# Exercise instructions
From the line that includes "cd /home/dadao/workspace/test/systemctltestLog" to the last line of the records, inclusive, repeat each line exactly.

# Dataset excerpts
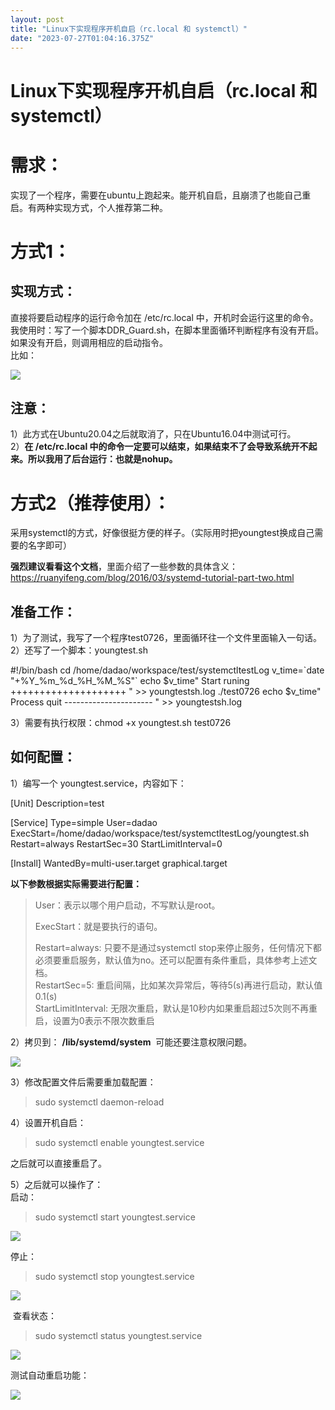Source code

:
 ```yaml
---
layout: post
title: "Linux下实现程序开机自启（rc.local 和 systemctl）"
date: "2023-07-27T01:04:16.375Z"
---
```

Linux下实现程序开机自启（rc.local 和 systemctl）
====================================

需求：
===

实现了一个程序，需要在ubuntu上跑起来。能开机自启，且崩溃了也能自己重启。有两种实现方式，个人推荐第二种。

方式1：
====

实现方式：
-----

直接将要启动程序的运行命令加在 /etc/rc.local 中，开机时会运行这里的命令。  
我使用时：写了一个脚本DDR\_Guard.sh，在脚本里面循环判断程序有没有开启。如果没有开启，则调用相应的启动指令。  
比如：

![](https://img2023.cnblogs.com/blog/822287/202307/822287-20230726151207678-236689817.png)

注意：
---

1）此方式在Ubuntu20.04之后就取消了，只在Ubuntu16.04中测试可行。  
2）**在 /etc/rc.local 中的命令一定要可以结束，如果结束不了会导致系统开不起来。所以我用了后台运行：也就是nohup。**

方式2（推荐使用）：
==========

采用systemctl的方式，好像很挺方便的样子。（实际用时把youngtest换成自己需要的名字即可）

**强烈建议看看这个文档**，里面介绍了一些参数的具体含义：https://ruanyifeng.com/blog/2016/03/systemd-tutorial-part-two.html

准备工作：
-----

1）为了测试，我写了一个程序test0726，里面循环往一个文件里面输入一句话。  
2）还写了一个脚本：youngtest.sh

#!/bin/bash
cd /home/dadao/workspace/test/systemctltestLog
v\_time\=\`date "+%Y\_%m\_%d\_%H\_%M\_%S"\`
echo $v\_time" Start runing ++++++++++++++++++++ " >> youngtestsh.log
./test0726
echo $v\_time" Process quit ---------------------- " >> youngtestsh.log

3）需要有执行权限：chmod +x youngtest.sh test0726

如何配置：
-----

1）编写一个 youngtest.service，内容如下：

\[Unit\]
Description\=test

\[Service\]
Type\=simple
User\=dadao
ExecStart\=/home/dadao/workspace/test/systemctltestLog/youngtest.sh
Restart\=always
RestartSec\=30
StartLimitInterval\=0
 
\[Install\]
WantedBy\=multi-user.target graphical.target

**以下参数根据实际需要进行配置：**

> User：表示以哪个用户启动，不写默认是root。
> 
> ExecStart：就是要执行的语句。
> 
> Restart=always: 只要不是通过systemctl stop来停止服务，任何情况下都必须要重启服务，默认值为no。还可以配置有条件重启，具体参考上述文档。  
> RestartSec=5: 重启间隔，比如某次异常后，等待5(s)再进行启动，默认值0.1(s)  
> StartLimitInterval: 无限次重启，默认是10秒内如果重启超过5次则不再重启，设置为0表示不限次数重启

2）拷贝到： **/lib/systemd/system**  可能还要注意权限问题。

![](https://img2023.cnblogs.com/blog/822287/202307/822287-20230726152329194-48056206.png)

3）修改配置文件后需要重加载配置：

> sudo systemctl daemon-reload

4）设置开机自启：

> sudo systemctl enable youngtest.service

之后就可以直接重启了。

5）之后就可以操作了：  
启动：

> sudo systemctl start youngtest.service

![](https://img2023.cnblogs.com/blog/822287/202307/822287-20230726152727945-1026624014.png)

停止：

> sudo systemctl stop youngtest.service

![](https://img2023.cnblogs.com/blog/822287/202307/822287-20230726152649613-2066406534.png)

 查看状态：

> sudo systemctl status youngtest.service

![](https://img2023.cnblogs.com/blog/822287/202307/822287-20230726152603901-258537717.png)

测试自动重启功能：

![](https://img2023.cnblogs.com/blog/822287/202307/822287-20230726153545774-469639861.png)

# Solution
cd /home/dadao/workspace/test/systemctltestLog
v\_time\=\`date "+%Y\_%m\_%d\_%H\_%M\_%S"\`
echo $v\_time" Start runing ++++++++++++++++++++ " >> youngtestsh.log
./test0726
echo $v\_time" Process quit ---------------------- " >> youngtestsh.log

3）需要有执行权限：chmod +x youngtest.sh test0726

如何配置：
-----

1）编写一个 youngtest.service，内容如下：

\[Unit\]
Description\=test

\[Service\]
Type\=simple
User\=dadao
ExecStart\=/home/dadao/workspace/test/systemctltestLog/youngtest.sh
Restart\=always
RestartSec\=30
StartLimitInterval\=0
 
\[Install\]
WantedBy\=multi-user.target graphical.target

**以下参数根据实际需要进行配置：**

> User：表示以哪个用户启动，不写默认是root。
> 
> ExecStart：就是要执行的语句。
> 
> Restart=always: 只要不是通过systemctl stop来停止服务，任何情况下都必须要重启服务，默认值为no。还可以配置有条件重启，具体参考上述文档。  
> RestartSec=5: 重启间隔，比如某次异常后，等待5(s)再进行启动，默认值0.1(s)  
> StartLimitInterval: 无限次重启，默认是10秒内如果重启超过5次则不再重启，设置为0表示不限次数重启

2）拷贝到： **/lib/systemd/system**  可能还要注意权限问题。

![](https://img2023.cnblogs.com/blog/822287/202307/822287-20230726152329194-48056206.png)

3）修改配置文件后需要重加载配置：

> sudo systemctl daemon-reload

4）设置开机自启：

> sudo systemctl enable youngtest.service

之后就可以直接重启了。

5）之后就可以操作了：  
启动：

> sudo systemctl start youngtest.service

![](https://img2023.cnblogs.com/blog/822287/202307/822287-20230726152727945-1026624014.png)

停止：

> sudo systemctl stop youngtest.service

![](https://img2023.cnblogs.com/blog/822287/202307/822287-20230726152649613-2066406534.png)

 查看状态：

> sudo systemctl status youngtest.service

![](https://img2023.cnblogs.com/blog/822287/202307/822287-20230726152603901-258537717.png)

测试自动重启功能：

![](https://img2023.cnblogs.com/blog/822287/202307/822287-20230726153545774-469639861.png)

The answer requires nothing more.